▶ [Exercise materials]
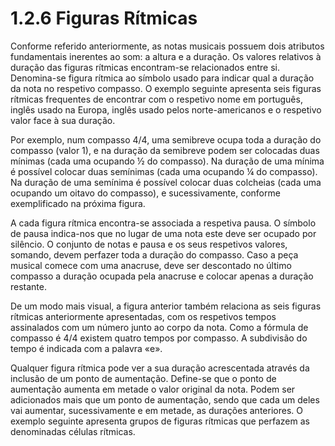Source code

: # 1.2.6 Figuras Rítmicas

Conforme referido anteriormente, as notas musicais possuem dois atributos fundamentais inerentes ao som: a altura e a duração. Os valores relativos à duração das figuras rítmicas encontram-se relacionados entre si. Denomina-se figura rítmica ao símbolo usado para indicar qual a duração da nota no respetivo compasso. O exemplo seguinte apresenta seis figuras rítmicas frequentes de encontrar com o respetivo nome em português, inglês usado na Europa, inglês usado pelos norte-americanos e o respetivo valor face à sua duração.

Por exemplo, num compasso 4/4, uma semibreve ocupa toda a duração do compasso (valor 1), e na duração da semibreve podem ser colocadas duas mínimas (cada uma ocupando ½ do compasso). Na duração de uma mínima é possível colocar duas semínimas (cada uma ocupando ¼ do compasso). Na duração de uma semínima é possível colocar duas colcheias (cada uma ocupando um oitavo do compasso), e sucessivamente, conforme exemplificado na próxima figura.

A cada figura rítmica encontra-se associada a respetiva pausa. O símbolo de pausa indica-nos que no lugar de uma nota este deve ser ocupado por silêncio. O conjunto de notas e pausa e os seus respetivos valores, somando, devem perfazer toda a duração do compasso. Caso a peça musical comece com uma anacruse, deve ser descontado no último compasso a duração ocupada pela anacruse e colocar apenas a duração restante.

De um modo mais visual, a figura anterior também relaciona as seis figuras rítmicas anteriormente apresentadas, com os respetivos tempos assinalados com um número junto ao corpo da nota. Como a fórmula de compasso é 4/4 existem quatro tempos por compasso. A subdivisão do tempo é indicada com a palavra «e».

Qualquer figura rítmica pode ver a sua duração acrescentada através da inclusão de um ponto de aumentação. Define-se que o ponto de aumentação aumenta em metade o valor original da nota. Podem ser adicionados mais que um ponto de aumentação, sendo que cada um deles vai aumentar, sucessivamente e em metade, as durações anteriores. O exemplo seguinte apresenta grupos de figuras rítmicas que perfazem as denominadas células rítmicas.
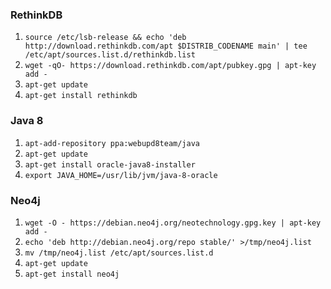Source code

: ### RethinkDB
1. `source /etc/lsb-release && echo 'deb http://download.rethinkdb.com/apt $DISTRIB_CODENAME main' | tee /etc/apt/sources.list.d/rethinkdb.list`
1. `wget -qO- https://download.rethinkdb.com/apt/pubkey.gpg | apt-key add -`
1. `apt-get update`
1. `apt-get install rethinkdb`

### Java 8
1. `apt-add-repository ppa:webupd8team/java`
1. `apt-get update`
1. `apt-get install oracle-java8-installer`
1. `export JAVA_HOME=/usr/lib/jvm/java-8-oracle`

### Neo4j
1. `wget -O - https://debian.neo4j.org/neotechnology.gpg.key | apt-key add -`
1. `echo 'deb http://debian.neo4j.org/repo stable/' >/tmp/neo4j.list`
1. `mv /tmp/neo4j.list /etc/apt/sources.list.d`
1. `apt-get update`
1. `apt-get install neo4j`
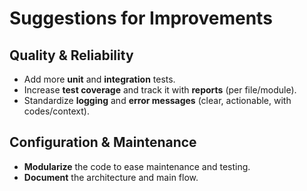 # Suggestions for Improvements

## Quality & Reliability
- Add more **unit** and **integration** tests.
- Increase **test coverage** and track it with **reports** (per file/module).
- Standardize **logging** and **error messages** (clear, actionable, with codes/context).

## Configuration & Maintenance
- **Modularize** the code to ease maintenance and testing.
- **Document** the architecture and main flow.
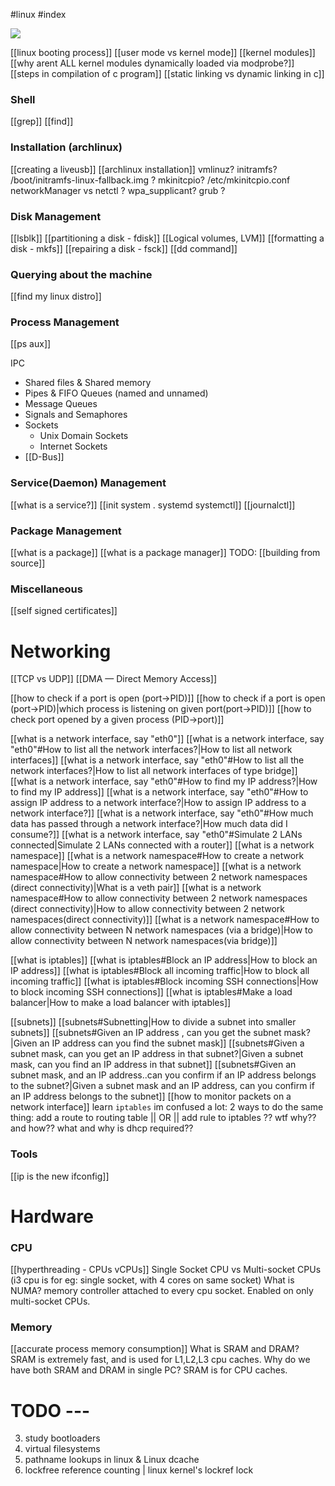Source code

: #linux #index

![](linux-00.png)

[[linux booting process]]
[[user mode vs kernel mode]]
[[kernel modules]]
[[why arent ALL kernel modules dynamically loaded via modprobe?]]
[[steps in compilation of c program]]
[[static linking vs dynamic linking in c]]

### Shell
[[grep]]
[[find]]
### Installation (archlinux)
[[creating a liveusb]]
[[archlinux installation]]
vmlinuz? initramfs? /boot/initramfs-linux-fallback.img ? mkinitcpio? /etc/mkinitcpio.conf
networkManager vs netctl ? wpa_supplicant?
grub ?

### Disk Management
[[lsblk]]
[[partitioning a disk - fdisk]]    [[Logical volumes, LVM]]
[[formatting a disk - mkfs]]
[[repairing a disk - fsck]]
[[dd command]]


### Querying about the machine
[[find my linux distro]]

### Process Management
[[ps aux]]

IPC
- Shared files & Shared memory
- Pipes & FIFO Queues (named and unnamed)
- Message Queues
- Signals and Semaphores
- Sockets
	- Unix Domain Sockets
	- Internet Sockets
- [[D-Bus]]


### Service(Daemon) Management
[[what is a service?]]
[[init system . systemd systemctl]]
[[journalctl]]


### Package Management
[[what is a package]]
[[what is a package manager]]
TODO: [[building from source]]


### Miscellaneous 
[[self signed certificates]]




# Networking 
[[TCP vs UDP]]
[[DMA — Direct Memory Access]]


[[how to check if a port is open (port->PID)]]
[[how to check if a port is open (port->PID)|which process is listening on given port(port->PID)]]
[[how to check port opened by a given process (PID->port)]]

[[what is a network interface, say "eth0"]]
[[what is a network interface, say "eth0"#How to list all the network interfaces?|How to list all network interfaces]]
[[what is a network interface, say "eth0"#How to list all the network interfaces?|How to list all network interfaces of type bridge]]
[[what is a network interface, say "eth0"#How to find my IP address?|How to find my IP address]]
[[what is a network interface, say "eth0"#How to assign IP address to a network interface?|How to assign IP address to a network interface?]]
[[what is a network interface, say "eth0"#How much data has passed through a network interface?|How much data did I consume?]]
[[what is a network interface, say "eth0"#Simulate 2 LANs connected|Simulate 2 LANs connected with a router]]
[[what is a network namespace]]
[[what is a network namespace#How to create a network namespace|How to create a network namespace]]
[[what is a network namespace#How to allow connectivity between 2 network namespaces (direct connectivity)|What is a veth pair]]
[[what is a network namespace#How to allow connectivity between 2 network namespaces (direct connectivity)|How to allow connectivity between 2 network namespaces(direct connectivity)]]
[[what is a network namespace#How to allow connectivity between N network namespaces (via a bridge)|How to allow connectivity between N network namespaces(via bridge)]]

[[what is iptables]]
[[what is iptables#Block an IP address|How to block an IP address]]
[[what is iptables#Block all incoming traffic|How to block all incoming traffic]]
[[what is iptables#Block incoming SSH connections|How to block incoming SSH connections]]
[[what is iptables#Make a load balancer|How to make a load balancer with iptables]]

[[subnets]]
[[subnets#Subnetting|How to divide a subnet into smaller subnets]]
[[subnets#Given an IP address , can you get the subnet mask?|Given an IP address can you find the subnet mask]]
[[subnets#Given a subnet mask, can you get an IP address in that subnet?|Given a subnet mask, can you find an IP address in that subnet]]
[[subnets#Given an subnet mask, and an IP address..can you confirm if an IP address belongs to the subnet?|Given a subnet mask and an IP address, can you confirm if an IP address belongs to the subnet]]
[[how to monitor packets on a network interface]]
learn `iptables`
im confused a lot: 2 ways to do the same thing: add a route to routing table || OR || add rule to iptables  ?? wtf why?? and how??
what and why is dhcp required??
### Tools
[[ip is the new ifconfig]]


# Hardware
### CPU 
[[hyperthreading - CPUs vCPUs]]
Single Socket CPU vs Multi-socket CPUs (i3 cpu is for eg: single socket, with 4 cores on same socket)
What is NUMA? memory controller attached to every cpu socket. Enabled on only multi-socket CPUs.
### Memory 
[[accurate process memory consumption]]
What is SRAM and DRAM? SRAM is extremely fast, and is used for L1,L2,L3 cpu caches.
Why do we have both SRAM and DRAM in single PC? SRAM is for CPU caches.

# TODO ---
3. study bootloaders
4. virtual filesystems
5. pathname lookups in linux & Linux dcache
6. lockfree reference counting | linux kernel's lockref lock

▶ [Task directions] Your answer should consist of each line above in which "debian" appears.

▶ [Exercise solution]
1. `wget -O - https://debian.neo4j.org/neotechnology.gpg.key | apt-key add -`
1. `echo 'deb http://debian.neo4j.org/repo stable/' >/tmp/neo4j.list`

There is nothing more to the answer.